A Red-Rose Chain is the ninth book in the October Daye series and therefore this review may contain spoilers for the previous books.

Things are finally looking good for Sir October Daye and the Kingdom of the Mists, but there is no time to get comfortable. When the Silences target Arden’s seneschal, they are declaring war, a war Toby’s people would rather not have. The plan? Send Toby as a diplomatic ambassador to try and talk their way out of it. You have met Toby, haven’t you?

Really, you just lie awake all day coming up with new ways to screw yourself over, don’t you?

As these series goes on, there’s seems to be more and more that Seanan thinks needs a little recap or explanation in the first few chapters. I know I forget a lot between books but it just means it takes an awful long time to get into what is an otherwise great story. Maybe the (admittedly useful) pronunciation guide at the start could be extended to include these little reminders and leave the body of the novel for the plot to unfold.
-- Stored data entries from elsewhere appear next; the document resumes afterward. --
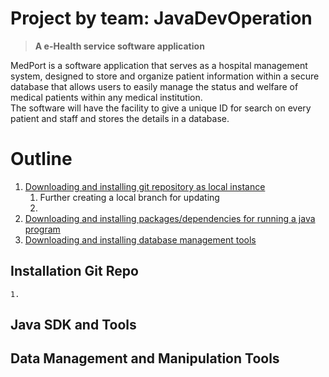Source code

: # Project by team: JavaDevOperation
   > **A e-Health service software application**
<p>MedPort is a software application that serves as a hospital management system, designed to store and organize patient information within a secure database that allows users to easily manage the status and welfare of medical patients within any medical institution. <br>The software will have the facility to give a unique ID for search on every patient and staff and stores the details in a database.</p>


# Outline
1. [Downloading and installing git repository as local instance](installation-Setup)
    1. Further creating a local branch for updating
    2. 
2. [Downloading and installing packages/dependencies for running a java program](java-sdk-and-tools)
3. [Downloading and installing database management tools](#-data-management-and-manipulation-tools)



## Installation Git Repo
    1. 


## Java SDK and Tools

## Data Management and Manipulation Tools
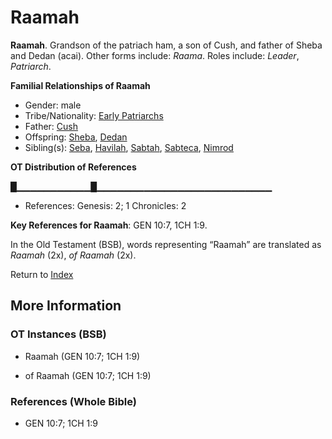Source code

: # Raamah
**Raamah**. 
Grandson of the patriach ham, a son of Cush, and father of Sheba and Dedan (acai). 
Other forms include: 
*Raama*. 
Roles include: 
_Leader_, _Patriarch_. 




**Familial Relationships of Raamah**


* Gender: male
* Tribe/Nationality: [Early Patriarchs](../../../groups/md/acai/Earlypatriarchs.md)
* Father: [Cush](Cush.2.md)
* Offspring: [Sheba](Sheba.md), [Dedan](Dedan.md)
* Sibling(s): [Seba](Seba.md), [Havilah](Havilah.md), [Sabtah](Sabtah.md), [Sabteca](Sabteca.md), [Nimrod](Nimrod.md)


**OT Distribution of References**

█▁▁▁▁▁▁▁▁▁▁▁█▁▁▁▁▁▁▁▁▁▁▁▁▁▁▁▁▁▁▁▁▁▁▁▁▁▁
* References: Genesis: 2; 1 Chronicles: 2



**Key References for Raamah**: 
GEN 10:7, 1CH 1:9. 


In the Old Testament (BSB), words representing “Raamah” are translated as 
*Raamah* (2x), *of Raamah* (2x). 




Return to [Index](00-Index.md)

## More Information

### OT Instances (BSB)

* Raamah (GEN 10:7; 1CH 1:9)

* of Raamah (GEN 10:7; 1CH 1:9)



### References (Whole Bible)

* GEN 10:7; 1CH 1:9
Anyways, enough quibbling. A Red-Rose Chain focuses on discrimination in the fae world. Before Arden took over, the Mists wasn’t the most accommodating place for changelings but at least they were free. As Toby visits the Silences, the neighbouring kingdom, she soon learns how bad things can be for those who aren’t pure.

King Rhys of Silences does not let Toby forget who she is, or more importantly to him, what she is. She’s a changeling, so she’s beneath him, yet her blood holds a power he covets. With the scheming former Queen of the Mists at his side, Toby can’t risk turning her back for even a second.

Is this related to the notice I received from Queen Windermere that a war was being beta-tested, and might be cleared for release? I do not have time to allow my coders to be slaughtered. It seems very inefficient.

I was a bit sad that all the politics and defying death meant there wasn’t much time for Toby and Tybalt’s wedding planning. They seem to be doing this at the start of the book, a sign that things are calm and they are getting on with life. So OK, preventing war comes first, but I would have liked a bit more of the happy. Maybe we’ll get the wedding in the next book…if it isn’t the scene of a mass fae slaughter.

Anyway, I love the world-building overall that has gone into this series and it’s my favourite fae world, even when sometimes the individual building blocks may be a bit wobbly. I’m not a huge fan of series going on indefinitely these days though, and I do hope this one doesn’t go on so long it loses its shine.

Note, this series is now published in the UK by Corsair (hurrah) but release dates are behind the US (boo). If you want to read this now, you can still hunt down the Daw edition from a few places.